Foley Square, MANHATTAN (PIX11)– After 16 days shuttered, the federal government is back open. However, as one local federal worker’s situation shows, reopening the government is not as easy, nor as cheap, as just reopening federal office building doors.
“Even in my office right now, the morale has gone way down,” said a Treasury Department worker who did not want to be identified. He told PIX11 News that returning to work has been problematic for him, for the people he serves and for taxpayers.
First him. “[We were given] 20 hours to basically make up your deadlines or whatever you had to do.” In other words, he was told by supervisors that he had two and-a-half days to make up or reschedule the two and-a-half weeks of work he was forced to miss.
In exchange for his trouble, he said, “You see your bank account going further and further down. It’s crazy.”
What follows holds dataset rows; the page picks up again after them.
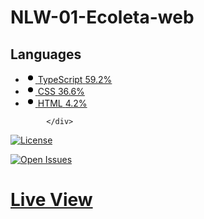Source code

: # NLW-01-Ecoleta-web
<div class="BorderGrid-cell">
              <h2 class="h4 mb-3">Languages</h2>
<div class="mb-2">
  <span class="Progress ">
    <span itemprop="keywords" aria-label="TypeScript 59.2" style="background-color: #2b7489;width: 59.2%;" class="Progress-item "></span>
    <span itemprop="keywords" aria-label="CSS 36.6" style="background-color: #563d7c;width: 36.6%;" class="Progress-item "></span>
    <span itemprop="keywords" aria-label="HTML 4.2" style="background-color: #e34c26;width: 4.2%;" class="Progress-item "></span>
</span></div>
<ul class="list-style-none">
    <li class="d-inline">
      <a class="d-inline-flex flex-items-center flex-nowrap link-gray no-underline text-small mr-3" href="/tecanderson/NLW-01-Ecoleta-web/search?l=typescript" data-ga-click="Repository, language stats search click, location:repo overview">
        <svg class="octicon octicon-dot-fill mr-2" style="color:#2b7489;" viewBox="0 0 16 16" version="1.1" width="16" height="16" aria-hidden="true"><path fill-rule="evenodd" d="M8 4a4 4 0 100 8 4 4 0 000-8z"></path></svg>
        <span class="text-gray-dark text-bold mr-1">TypeScript</span>
        <span>59.2%</span>
      </a>
    </li>
    <li class="d-inline">
      <a class="d-inline-flex flex-items-center flex-nowrap link-gray no-underline text-small mr-3" href="/tecanderson/NLW-01-Ecoleta-web/search?l=css" data-ga-click="Repository, language stats search click, location:repo overview">
        <svg class="octicon octicon-dot-fill mr-2" style="color:#563d7c;" viewBox="0 0 16 16" version="1.1" width="16" height="16" aria-hidden="true"><path fill-rule="evenodd" d="M8 4a4 4 0 100 8 4 4 0 000-8z"></path></svg>
        <span class="text-gray-dark text-bold mr-1">CSS</span>
        <span>36.6%</span>
      </a>
    </li>
    <li class="d-inline">
      <a class="d-inline-flex flex-items-center flex-nowrap link-gray no-underline text-small mr-3" href="/tecanderson/NLW-01-Ecoleta-web/search?l=html" data-ga-click="Repository, language stats search click, location:repo overview">
        <svg class="octicon octicon-dot-fill mr-2" style="color:#e34c26;" viewBox="0 0 16 16" version="1.1" width="16" height="16" aria-hidden="true"><path fill-rule="evenodd" d="M8 4a4 4 0 100 8 4 4 0 000-8z"></path></svg>
        <span class="text-gray-dark text-bold mr-1">HTML</span>
        <span>4.2%</span>
      </a>
    </li>
</ul>

            </div>
<a href="/tecanderson/NLW-01-Ecoleta-web/blob/master/LICENSE.md"><img src="https://camo.githubusercontent.com/59b26df3af8fea157dc0e37c5df906c476b27f13/68747470733a2f2f696d672e736869656c64732e696f2f6769746875622f6c6963656e73652f6775697269626d65646569726f732f65636f6c6574612d6d6f62696c653f7374796c653d666f722d7468652d6261646765" alt="License" data-canonical-src="https://img.shields.io/github/license/tecanderson/NLW-01-Ecoleta-web?style=for-the-badge" style="max-width:100%;"></a>

<a href="https://github.com/tecanderson/NLW-01-Ecoleta-web/issues"> <img src="https://camo.githubusercontent.com/e61e4ca236556dcaab32db67c03eca80c610c528/68747470733a2f2f696d672e736869656c64732e696f2f6769746875622f6973737565732f6775697269626d65646569726f732f65636f6c6574612d6d6f62696c653f7374796c653d666f722d7468652d6261646765" alt="Open Issues" data-canonical-src="https://img.shields.io/github/issues/tecanderson/NLW-01-Ecoleta-web?style=for-the-badge" style="max-width:100%;"></a></p>

<h1><a target="_blank" href="https://tecanderson.github.io/NLW-01-Ecoleta-web/" >Live View</a></h1>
He said he’s getting 60 percent pay for the time he lost and is going to have to make up. The other 40 percent is supposed to be credited to him in a future paycheck. “It just doesn’t make sense,” he told PIX11 News, “that they’re basically going to pay me twice to do the same work that I could’ve done in that [nearly] three week period.”
For the government to send out retroactive paychecks and other disbursements, there is a cost of extra time and labor that gets passed on to taxpayers. That cost has not yet been fully calculated. However, during the last shutdown before this one, in 1996, it cost the government an additional $2 billion in retroactive pay, missed revenue and other expenses, according to the federal Office of Management and Budget.
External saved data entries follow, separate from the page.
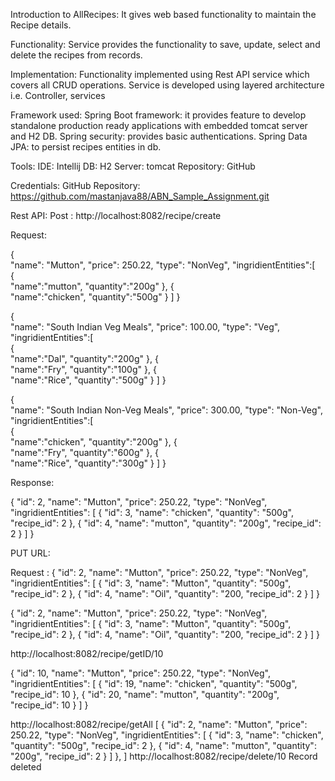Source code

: Introduction to AllRecipes:
It gives web based functionality to maintain the Recipe details.

Functionality:
Service provides the functionality to save, update, select and delete the recipes from records.

Implementation:
Functionality implemented using Rest API service which covers all CRUD operations.
Service is developed using layered architecture i.e. Controller, services

Framework used:
Spring Boot framework: it provides feature to develop standalone production ready applications
with embedded tomcat server and H2 DB.
Spring security: provides basic authentications.
Spring Data JPA: to persist recipes entities in db.

Tools:
IDE: Intellij
DB: H2
Server: tomcat
Repository: GitHub

Credentials:
GitHub Repository: https://github.com/mastanjava88/ABN_Sample_Assignment.git

Rest API:
Post : http://localhost:8082/recipe/create

Request:

{  
"name": "Mutton",
"price": 250.22,
"type": "NonVeg",
"ingridientEntities":[  
{  
"name":"mutton",
"quantity":"200g"
},
{  
"name":"chicken",
"quantity":"500g"
}
]
}

{  
"name": "South Indian Veg Meals",
"price": 100.00,
"type": "Veg",
"ingridientEntities":[  
{  
"name":"Dal",
"quantity":"200g"
},
{  
"name":"Fry",
"quantity":"100g"
},
{  
"name":"Rice",
"quantity":"500g"
}
]
}

{  
"name": "South Indian Non-Veg Meals",
"price": 300.00,
"type": "Non-Veg",
"ingridientEntities":[  
{  
"name":"chicken",
"quantity":"200g"
},
{  
"name":"Fry",
"quantity":"600g"
},
{  
"name":"Rice",
"quantity":"300g"
}
]
}

Response:

{
"id": 2,
"name": "Mutton",
"price": 250.22,
"type": "NonVeg",
"ingridientEntities": [
{
"id": 3,
"name": "chicken",
"quantity": "500g",
"recipe_id": 2
},
{
"id": 4,
"name": "mutton",
"quantity": "200g",
"recipe_id": 2
}
]
}

PUT URL:

Request :
{
"id": 2,
"name": "Mutton",
"price": 250.22,
"type": "NonVeg",
"ingridientEntities": [
{
"id": 3,
"name": "Mutton",
"quantity": "500g",
"recipe_id": 2
},
{
"id": 4,
"name": "Oil",
"quantity": "200,
"recipe_id": 2
}
]
}


{
"id": 2,
"name": "Mutton",
"price": 250.22,
"type": "NonVeg",
"ingridientEntities": [
{
"id": 3,
"name": "Mutton",
"quantity": "500g",
"recipe_id": 2
},
{
"id": 4,
"name": "Oil",
"quantity": "200,
"recipe_id": 2
}
]
}



http://localhost:8082/recipe/getID/10

{
"id": 10,
"name": "Mutton",
"price": 250.22,
"type": "NonVeg",
"ingridientEntities": [
{
"id": 19,
"name": "chicken",
"quantity": "500g",
"recipe_id": 10
},
{
"id": 20,
"name": "mutton",
"quantity": "200g",
"recipe_id": 10
}
]
}

http://localhost:8082/recipe/getAll
[
{
"id": 2,
"name": "Mutton",
"price": 250.22,
"type": "NonVeg",
"ingridientEntities": [
{
"id": 3,
"name": "chicken",
"quantity": "500g",
"recipe_id": 2
},
{
"id": 4,
"name": "mutton",
"quantity": "200g",
"recipe_id": 2
}
]
},
]
http://localhost:8082/recipe/delete/10
Record deleted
The overall economy took a much bigger hit in the shutdown that just finished, though. Standard & Poor’s, the financial services company that analyzes national financial data, estimates that the shutdown caused a $1.5 billion loss to the U.S. economy each day that it wore on, for a total of at least $24 billion.
That means that the economy shrank by 0.6% for the 4th quarter of the year. It was money that the whole country lost as a result of a faction of conservative congressional Republicans forcing the shutdown in order to try and de-fund the Affordable Care Act, or Obamacare.
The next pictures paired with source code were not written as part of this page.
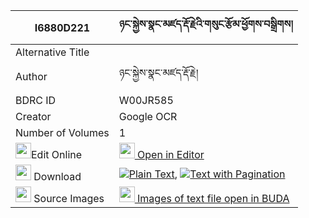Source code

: |I6880D221|ཉང་སྐྱེས་སྣང་མཛད་རྡོ་རྗེའི་གསུང་རྩོམ་ཕྱོགས་བསྒྲིགས། 
| --- | --- 
|Alternative Title |
|Author| ཉང་སྐྱེས་སྣང་མཛད་རྡོ་རྗེ།
|BDRC ID | W00JR585
|Creator | Google OCR
|Number of Volumes| 1
|<img width="25" src="https://img.icons8.com/color/25/000000/edit-property.png">Edit Online| [<img width="25" src="https://avatars.githubusercontent.com/u/45091458?s=200&v=4"> Open in Editor](http://editor.openpecha.org/I6880D221)
|<img width="25" src="https://img.icons8.com/fluent/48/000000/download-2.png"/>  Download | [![](https://img.icons8.com/color/20/000000/txt.png)Plain Text](https://github.com/Openpecha/I6880D221/releases/download/v1/nyang_kye_nang_dze_dorje_i_sun_plain_I6880D221.zip), [![](https://img.icons8.com/color/20/000000/txt.png)Text with Pagination](https://github.com/Openpecha/I6880D221/releases/download/v1/nyang_kye_nang_dze_dorje_i_sun_pages_I6880D221.zip)
|<img width="25" src="https://img.icons8.com/plasticine/100/000000/pictures-folder.png"/>  Source Images | [<img width="25" src="https://library.bdrc.io/icons/BUDA-small.svg"> Images of text file open in BUDA](https://library.bdrc.io/show/bdr:W00JR585)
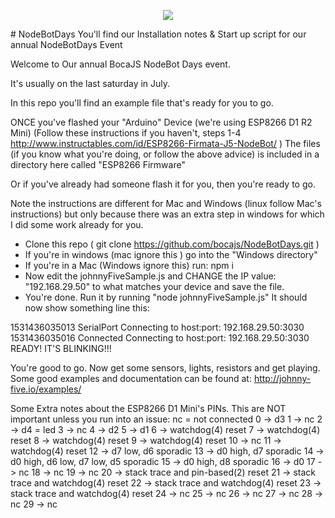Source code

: <p align="center">
  <img src="http://nodebots.io/img/equation.png">
</p>
# NodeBotDays
You'll find our Installation notes &amp; Start up script for our annual NodeBotDays Event


Welcome to Our annual BocaJS NodeBot Days event.

It's usually on the last saturday in July.

In this repo you'll find an example file that's ready for you to go.

ONCE you've flashed your "Arduino" Device (we're using ESP8266 D1 R2 Mini) 
(Follow these instructions if you haven't, steps 1-4  http://www.instructables.com/id/ESP8266-Firmata-J5-NodeBot/ )
The files (if you know what you're doing, or follow the above advice) is included in a directory here called "ESP8266 Firmware"

Or if you've already had someone flash it for you, then you're ready to go.

Note the instructions are different for Mac and Windows (linux follow Mac's instructions) but only because there was an extra step in windows for which I did some work already for you.

- Clone this repo ( git clone https://github.com/bocajs/NodeBotDays.git )
- If you're in windows (mac ignore this ) go into the "Windows directory"
- If you're in a Mac (Windows ignore this) run: npm i
- Now edit the johnnyFiveSample.js and CHANGE the IP value: "192.168.29.50" to what matches your device and save the file.
- You're done. Run it by running "node johnnyFiveSample.js"
It should now show something line this:

1531436035013 SerialPort Connecting to host:port: 192.168.29.50:3030
1531436035016 Connected Connecting to host:port: 192.168.29.50:3030
READY!
IT'S BLINKING!!!



You're good to go. Now get some sensors, lights, resistors and get playing.
Some good examples and documentation can be found at: http://johnny-five.io/examples/



Some Extra notes about the ESP8266 D1 Mini's PINs. This are NOT important unless you run into an issue:
nc = not connected
0 -> d3
1 -> nc
2 -> d4 = led
3 -> nc
4 -> d2
5 -> d1
6 -> watchdog(4) reset
7 -> watchdog(4) reset
8 -> watchdog(4) reset
9 -> watchdog(4) reset
10 -> nc
11 -> watchdog(4) reset
12 -> d7 low, d6 sporadic
13 -> d0 high, d7 sporadic
14 -> d0 high, d6 low, d7 low, d5 sporadic
15 -> d0 high, d8 sporadic
16 -> d0
17 -> nc
18 -> nc
19 -> nc
20 -> stack trace and pin-based(2) reset
21 -> stack trace and watchdog(4) reset
22 -> stack trace and watchdog(4) reset
23 -> stack trace and watchdog(4) reset
24 -> nc
25 -> nc
26 -> nc
27 -> nc
28 -> nc
29 -> nc
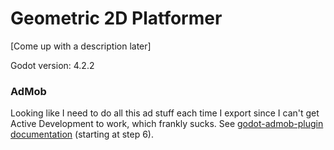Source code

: # Geometric 2D Platformer

[Come up with a description later]

Godot version: 4.2.2

### AdMob

Looking like I need to do all this ad stuff each time I export since I can't get Active Development to work, which frankly sucks. See [godot-admob-plugin documentation](https://poingstudios.github.io/godot-admob-plugin/#__tabbed_2_2) (starting at step 6).
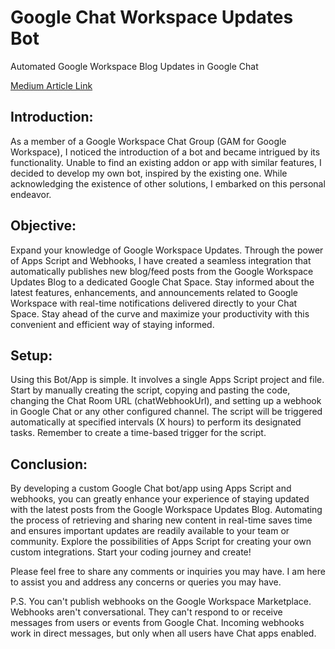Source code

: <!DOCTYPE html>
<html>
<head>

</head>
<body>
  <h1>Google Chat Workspace Updates Bot</h1>
  <p class="subtitle">Automated Google Workspace Blog Updates in Google Chat</p>
  <a href="https://medium.com/@duaa.al/google-chat-workspace-updates-bot-5eed69778882">Medium Article Link</a>

  <h2>Introduction:</h2>
  <p>As a member of a Google Workspace Chat Group (GAM for Google Workspace), I noticed the introduction of a bot and became intrigued by its functionality. Unable to find an existing addon or app with similar features, I decided to develop my own bot, inspired by the existing one. While acknowledging the existence of other solutions, I embarked on this personal endeavor.</p>

  <h2>Objective:</h2>
  <p>Expand your knowledge of Google Workspace Updates. Through the power of Apps Script and Webhooks, I have created a seamless integration that automatically publishes new blog/feed posts from the Google Workspace Updates Blog to a dedicated Google Chat Space. Stay informed about the latest features, enhancements, and announcements related to Google Workspace with real-time notifications delivered directly to your Chat Space. Stay ahead of the curve and maximize your productivity with this convenient and efficient way of staying informed.</p>

  <h2>Setup:</h2>
  <p>Using this Bot/App is simple. It involves a single Apps Script project and file. Start by manually creating the script, copying and pasting the code, changing the Chat Room URL (<span class="title">chatWebhookUrl</span>), and setting up a webhook in Google Chat or any other configured channel. The script will be triggered automatically at specified intervals (X hours) to perform its designated tasks. Remember to create a time-based trigger for the script.</p>

  <h2>Conclusion:</h2>
  <p>By developing a custom Google Chat bot/app using Apps Script and webhooks, you can greatly enhance your experience of staying updated with the latest posts from the Google Workspace Updates Blog. Automating the process of retrieving and sharing new content in real-time saves time and ensures important updates are readily available to your team or community. Explore the possibilities of Apps Script for creating your own custom integrations. Start your coding journey and create!</p>

  <p>Please feel free to share any comments or inquiries you may have. I am here to assist you and address any concerns or queries you may have.</p>

  <p class="subtitle">P.S. You can't publish webhooks on the Google Workspace Marketplace. Webhooks aren't conversational. They can't respond to or receive messages from users or events from Google Chat. Incoming webhooks work in direct messages, but only when all users have Chat apps enabled.</p>
</body>
</html>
“I think the Republicans are going to take the fall for this,” said the federal worker who spoke with PIX11 News. “And I consider myself a Republican.”
He said that he felt the federal government actually needs to be shrunk, but he also said that shutting the entire government down was not the way to go about it. In fact, he said, he was not anticipating it coming to this.
“I never thought that this was possible,” he said in the interview. He also said that, even though Congress has now authorized funding for the government to remain open only until mid-January, he anticipates that legislators will renew funding plans so that federal offices and facilities stay open through the rest of next year. After all, he pointed out, 2014 is an election year for all members of congress.